The whole pot legalization movement is, according to Berenson, really a conspiracy that has managed to get the media onboard (“it’s a lot of the elite media that’s bought into this”, said Berenson on Fox; note the insertion of ‘elite’). And who’s really behind it all? Why, Soros, of course: “The number one group that’s encouraged legalization over the last 20 years is the Drug Policy Alliance, which is a well-funded group – actually, George Soros is its largest backer.” At least he understands his audience.

 

Diagnosis: Berenson knows very little and is generally incompetent at fact gathering, but we admit that he is something of an expert at sowing fear, uncertainty and doubt among scientifically illiterate and paranoid groups already prone to view anything they see through the lens of politics.

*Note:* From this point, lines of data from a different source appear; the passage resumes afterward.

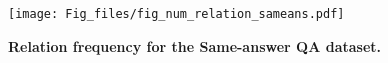 \begin{figure}[t]
 \centering
  \texttt{[image: Fig\_files/fig\_num\_relation\_sameans.pdf]}
  \caption{\textbf{Relation frequency for the Same-answer QA dataset.}}
  \label{num_relation_sameans}
\end{figure}
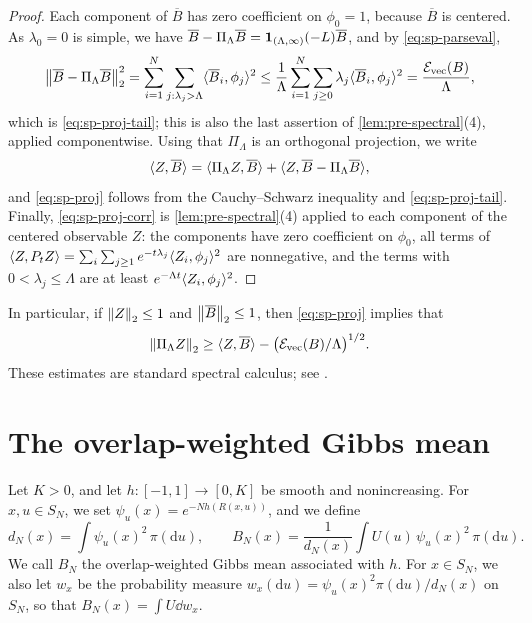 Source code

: \begin{proof}
Each component of $\overline B$ has zero coefficient on $\phi_0=1$, because $\overline B$ is centered. As $\lambda_0=0$ is simple, we have $\overline B-\Pi_\Lambda\overline B=\ind_{(\Lambda,\infty)}(-L)\overline B$, and by \eqref{eq:sp-parseval},
\[
\norm{\overline B-\Pi_\Lambda\overline B}_2^2=\sum_{i=1}^N\sum_{j:\lambda_j>\Lambda}\ip{\overline B_i}{\phi_j}^2
\le\frac1\Lambda\sum_{i=1}^N\sum_{j\ge0}\lambda_j\ip{\overline B_i}{\phi_j}^2=\frac{\cE_{\rm vec}(B)}\Lambda,
\]
which is \eqref{eq:sp-proj-tail}; this is also the last assertion of \cref{lem:pre-spectral}(4), applied componentwise. Using that $\Pi_\Lambda$ is an orthogonal projection, we write
\[
\ip Z{\overline B}=\ip{\Pi_\Lambda Z}{\overline B}+\ip Z{\overline B-\Pi_\Lambda\overline B},
\]
and \eqref{eq:sp-proj} follows from the Cauchy--Schwarz inequality and \eqref{eq:sp-proj-tail}. Finally, \eqref{eq:sp-proj-corr} is \cref{lem:pre-spectral}(4) applied to each component of the centered observable $Z$: the components have zero coefficient on $\phi_0$, all terms of $\ip Z{P_tZ}=\sum_i\sum_{j\ge1}e^{-t\lambda_j}\ip{Z_i}{\phi_j}^2$ are nonnegative, and the terms with $0<\lambda_j\le\Lambda$ are at least $e^{-\Lambda t}\ip{Z_i}{\phi_j}^2$.
\end{proof}

In particular, if $\norm Z_2\le1$ and $\norm{\overline B}_2\le1$, then \eqref{eq:sp-proj} implies that
\[
\norm{\Pi_\Lambda Z}_2\ge\ip Z{\overline B}-\big(\cE_{\rm vec}(B)/\Lambda\big)^{1/2}.
\]
These estimates are standard spectral calculus; see \cite[Section~1.7]{BakryGentilLedoux2014}.

\section{The overlap-weighted Gibbs mean}\label{sec:sp-barycenter}

\begin{definition}\label{def:sp-barycenter}
Let $K>0$, and let $h\colon[-1,1]\to[0,K]$ be smooth and nonincreasing. For $x,u\in S_N$, we set $\psi_u(x)=e^{-Nh(R(x,u))}$, and we define
\[
d_N(x)=\int\psi_u(x)^2\,\pi(\mathrm du),
\qquad
B_N(x)=\frac1{d_N(x)}\int U(u)\,\psi_u(x)^2\,\pi(\mathrm du).
\]
We call $B_N$ the overlap-weighted Gibbs mean associated with $h$. For $x\in S_N$, we also let $w_x$ be the probability measure $w_x(\mathrm du)=\psi_u(x)^2\pi(\mathrm du)/d_N(x)$ on $S_N$, so that $B_N(x)=\int U\dd w_x$.
\end{definition}

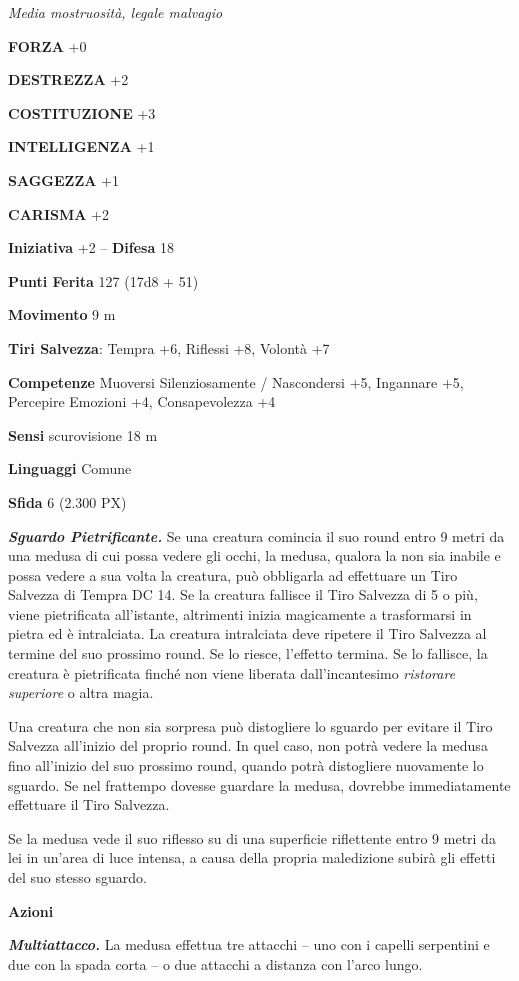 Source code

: \begin{multicols}{2}
\textit{Media mostruosità, legale malvagio}

\textbf{FORZA} +0

\textbf{DESTREZZA} +2

\textbf{COSTITUZIONE} +3

\textbf{INTELLIGENZA} +1

\textbf{SAGGEZZA} +1

\textbf{CARISMA} +2

\textbf{Iniziativa} +2 -- \textbf{Difesa} 18

\textbf{Punti Ferita} 127 (17d8 + 51)

\textbf{Movimento} 9 m

\textbf{Tiri Salvezza}: Tempra +6, Riflessi +8, Volontà +7

\textbf{Competenze} Muoversi Silenziosamente / Nascondersi +5, Ingannare +5, Percepire Emozioni +4, Consapevolezza +4

\textbf{Sensi} scurovisione 18 m

\textbf{Linguaggi} Comune

\textbf{Sfida} 6 (2.300 PX)

\textit{\textbf{Sguardo Pietrificante.}} Se una creatura comincia il suo round entro 9 metri da una medusa di cui possa vedere gli occhi, la medusa, qualora la non sia inabile e possa vedere a sua volta la creatura, può obbligarla ad effettuare un Tiro Salvezza di Tempra DC 14. Se la creatura fallisce il Tiro Salvezza di 5 o più, viene pietrificata all'istante, altrimenti inizia magicamente a trasformarsi in pietra ed è intralciata. La creatura intralciata deve ripetere il Tiro Salvezza al termine del suo prossimo round. Se lo riesce, l'effetto termina. Se lo fallisce, la creatura è pietrificata finché non viene liberata dall'incantesimo \textit{ristorare superiore} o altra magia.

Una creatura che non sia sorpresa può distogliere lo sguardo per evitare il Tiro Salvezza all'inizio del proprio round. In quel caso, non potrà vedere la medusa fino all'inizio del suo prossimo round, quando potrà distogliere nuovamente lo sguardo. Se nel frattempo dovesse guardare la medusa, dovrebbe immediatamente effettuare il Tiro Salvezza.

Se la medusa vede il suo riflesso su di una superficie riflettente entro 9 metri da lei in un'area di luce intensa, a causa della propria maledizione subirà gli effetti del suo stesso sguardo.

\textbf{Azioni}

\textit{\textbf{Multiattacco.}} La medusa effettua tre attacchi -- uno con i capelli serpentini e due con la spada corta -- o due attacchi a distanza con l'arco lungo.




\end{multicols}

It’s relatively easy, given sufficient confidence and the sort of staggering lack of integrity Berenson evinces, and it has made him one of the most influential sources of disinformation in the world today.

 

Hat-tip: Derek Thomspon @TheAtlantic

Wednesday, June 1, 2022

#2541: Cammy Benton

Cammy Benton is a physician and “integrative medicine practitioner, anti-vaccine activist and anti-masker, who is best known for anti-vaccine and COVID-19 conspiracy screeds published on the unhinged antivaccine propaganda blog The Thinking Moms’ Revolution (yes, it’s mommyblogging, and yes – this is a hoary one – they had to put ‘Thinking’ in the name since there is no shred of evidence in the contents that there is actual thinking happening between the drone-like reproduction of anti-vaccine and pseudoscience talking points). Her article ‘To Mask or Not to Mask’ is discussed here. It’s … not an impressive display of intellect. In the article, Benton attempts to play the “reasonable” middle, claiming that 'both sides have good points', before lamenting the bullying tactics of the pro-mask crowd and suggesting that there is a conspiracy since “large sums of money and power” are at stake (ostensibly the ones who stand to benefit, power- and moneywise, are they).

 

Benton runs Benton Integrative Medicine, an “integrative medicine” practice that offers various wellness products and questionable injectables and supplements, including some to “prevent coronavirus.” She is a promoter of functional medicine, which is popular among spineless quacks because of its reliance on expensive and meaningless lab tests. As for her antivaccine activities, Benton is also a Founding Director and the Treasurer of Physicians for Informed Consent, an antivaccine physician’s group, and she pushes Paul Thomas’s antivaccine book in her practice. Moreover, Benton embraces homeopathy, anecdotally claiming it cured her daughter, and naturopathy, apparently thinking that there’s no real difference between naturopathy training and MD training. There definitely is (assuming that her own MD training wasn’t a complete scam, which is a kind of speculation we will refrain from engaging in).

 

In 2016, Benton was one of the physicians who rallied in favor of Bob Sears – under the slogan “stand with Dr. Sears” – when the Medical Board of California initiated proceedings against him, an anti-vaccine sympathizer, for failing to live up to the standard of care for two of his patients. Anti-vaccine and woo-promoting physicians understandably do not like systems that hold professionals accountable for their actions.

 

Diagnosis: Wild-eyed crackpot and promoter of more or less everything false, woo and pseudoscience. Stay far, far away.